## LISTED ENTRIES:

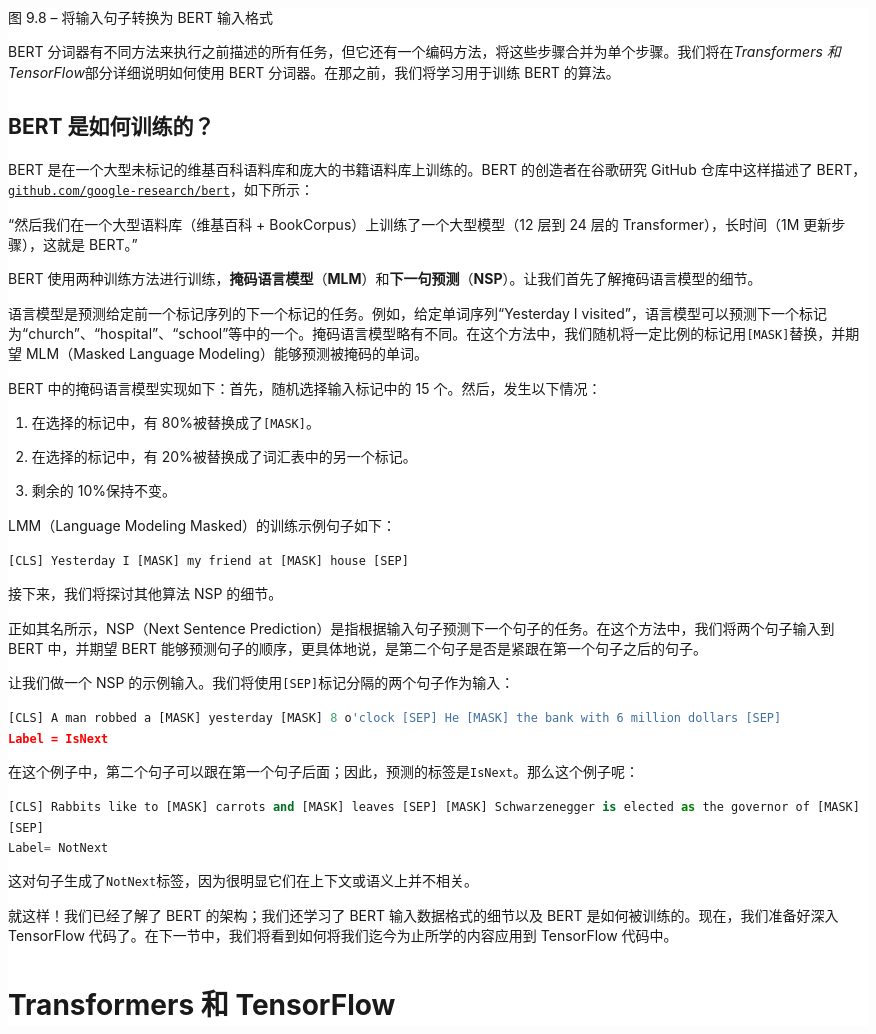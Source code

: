 图 9.8 – 将输入句子转换为 BERT 输入格式

BERT 分词器有不同方法来执行之前描述的所有任务，但它还有一个编码方法，将这些步骤合并为单个步骤。我们将在*Transformers 和 TensorFlow*部分详细说明如何使用 BERT 分词器。在那之前，我们将学习用于训练 BERT 的算法。

## BERT 是如何训练的？

BERT 是在一个大型未标记的维基百科语料库和庞大的书籍语料库上训练的。BERT 的创造者在谷歌研究 GitHub 仓库中这样描述了 BERT，[`github.com/google-research/bert`](https://github.com/google-research/bert)，如下所示：

“然后我们在一个大型语料库（维基百科 + BookCorpus）上训练了一个大型模型（12 层到 24 层的 Transformer），长时间（1M 更新步骤），这就是 BERT。”

BERT 使用两种训练方法进行训练，**掩码语言模型**（**MLM**）和**下一句预测**（**NSP**）。让我们首先了解掩码语言模型的细节。

语言模型是预测给定前一个标记序列的下一个标记的任务。例如，给定单词序列“Yesterday I visited”，语言模型可以预测下一个标记为“church”、“hospital”、“school”等中的一个。掩码语言模型略有不同。在这个方法中，我们随机将一定比例的标记用`[MASK]`替换，并期望 MLM（Masked Language Modeling）能够预测被掩码的单词。

BERT 中的掩码语言模型实现如下：首先，随机选择输入标记中的 15 个。然后，发生以下情况：

1.  在选择的标记中，有 80%被替换成了`[MASK]`。

1.  在选择的标记中，有 20%被替换成了词汇表中的另一个标记。

1.  剩余的 10%保持不变。

LMM（Language Modeling Masked）的训练示例句子如下：

```py
[CLS] Yesterday I [MASK] my friend at [MASK] house [SEP] 
```

接下来，我们将探讨其他算法 NSP 的细节。

正如其名所示，NSP（Next Sentence Prediction）是指根据输入句子预测下一个句子的任务。在这个方法中，我们将两个句子输入到 BERT 中，并期望 BERT 能够预测句子的顺序，更具体地说，是第二个句子是否是紧跟在第一个句子之后的句子。

让我们做一个 NSP 的示例输入。我们将使用`[SEP]`标记分隔的两个句子作为输入：

```py
[CLS] A man robbed a [MASK] yesterday [MASK] 8 o'clock [SEP] He [MASK] the bank with 6 million dollars [SEP]
Label = IsNext
```

在这个例子中，第二个句子可以跟在第一个句子后面；因此，预测的标签是`IsNext`。那么这个例子呢：

```py
[CLS] Rabbits like to [MASK] carrots and [MASK] leaves [SEP] [MASK] Schwarzenegger is elected as the governor of [MASK] [SEP]
Label= NotNext
```

这对句子生成了`NotNext`标签，因为很明显它们在上下文或语义上并不相关。

就这样！我们已经了解了 BERT 的架构；我们还学习了 BERT 输入数据格式的细节以及 BERT 是如何被训练的。现在，我们准备好深入 TensorFlow 代码了。在下一节中，我们将看到如何将我们迄今为止所学的内容应用到 TensorFlow 代码中。

# Transformers 和 TensorFlow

## ABOUT THIS TASK:
The line above containing "分词器。在那之前，我们将学习用于训练 BERT 的算法。", the line containing "BERT 使用两种训练方法进", and every line between them are to be transcribed exactly; no other line is wanted.

## RESPONSE BOX:
BERT 分词器有不同方法来执行之前描述的所有任务，但它还有一个编码方法，将这些步骤合并为单个步骤。我们将在*Transformers 和 TensorFlow*部分详细说明如何使用 BERT 分词器。在那之前，我们将学习用于训练 BERT 的算法。

## BERT 是如何训练的？

BERT 是在一个大型未标记的维基百科语料库和庞大的书籍语料库上训练的。BERT 的创造者在谷歌研究 GitHub 仓库中这样描述了 BERT，[`github.com/google-research/bert`](https://github.com/google-research/bert)，如下所示：

“然后我们在一个大型语料库（维基百科 + BookCorpus）上训练了一个大型模型（12 层到 24 层的 Transformer），长时间（1M 更新步骤），这就是 BERT。”

BERT 使用两种训练方法进行训练，**掩码语言模型**（**MLM**）和**下一句预测**（**NSP**）。让我们首先了解掩码语言模型的细节。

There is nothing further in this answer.